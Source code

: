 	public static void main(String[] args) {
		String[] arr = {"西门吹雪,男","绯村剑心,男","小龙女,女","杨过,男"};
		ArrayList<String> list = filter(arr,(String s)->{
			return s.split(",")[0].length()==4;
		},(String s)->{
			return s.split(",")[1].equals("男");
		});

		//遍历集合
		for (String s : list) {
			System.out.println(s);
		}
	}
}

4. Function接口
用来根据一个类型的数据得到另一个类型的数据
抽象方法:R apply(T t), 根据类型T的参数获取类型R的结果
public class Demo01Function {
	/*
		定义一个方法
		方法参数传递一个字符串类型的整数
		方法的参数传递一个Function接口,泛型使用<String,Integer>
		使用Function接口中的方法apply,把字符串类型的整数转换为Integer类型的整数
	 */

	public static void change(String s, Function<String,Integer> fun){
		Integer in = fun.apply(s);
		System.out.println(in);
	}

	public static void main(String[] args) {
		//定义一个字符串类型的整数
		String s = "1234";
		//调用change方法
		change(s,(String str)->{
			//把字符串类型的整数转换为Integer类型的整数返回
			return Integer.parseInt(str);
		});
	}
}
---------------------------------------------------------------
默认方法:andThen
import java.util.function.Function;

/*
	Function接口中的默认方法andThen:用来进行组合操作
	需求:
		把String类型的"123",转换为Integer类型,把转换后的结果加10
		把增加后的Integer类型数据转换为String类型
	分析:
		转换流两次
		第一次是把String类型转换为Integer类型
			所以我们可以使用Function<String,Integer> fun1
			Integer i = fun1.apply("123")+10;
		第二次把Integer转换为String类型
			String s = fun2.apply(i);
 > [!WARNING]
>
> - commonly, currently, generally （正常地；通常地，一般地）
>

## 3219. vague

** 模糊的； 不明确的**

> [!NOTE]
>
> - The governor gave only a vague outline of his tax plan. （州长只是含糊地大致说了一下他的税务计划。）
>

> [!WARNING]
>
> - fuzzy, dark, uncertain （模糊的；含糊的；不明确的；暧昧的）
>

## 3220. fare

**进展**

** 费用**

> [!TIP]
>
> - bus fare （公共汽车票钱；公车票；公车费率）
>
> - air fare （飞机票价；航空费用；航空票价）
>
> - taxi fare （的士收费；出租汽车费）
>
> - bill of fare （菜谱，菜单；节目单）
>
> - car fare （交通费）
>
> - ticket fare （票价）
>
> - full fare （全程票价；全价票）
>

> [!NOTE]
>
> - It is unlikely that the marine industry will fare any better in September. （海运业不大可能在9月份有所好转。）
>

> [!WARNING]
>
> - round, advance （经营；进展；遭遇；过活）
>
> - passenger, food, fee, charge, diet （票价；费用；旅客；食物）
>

◆ ◆ ◆ ◆

* WORK REQUEST
Using the data above, show each line where "return" occurs.

* WRITTEN SOLUTION
			return s.split(",")[0].length()==4;
			return s.split(",")[1].equals("男");
			return Integer.parseInt(str);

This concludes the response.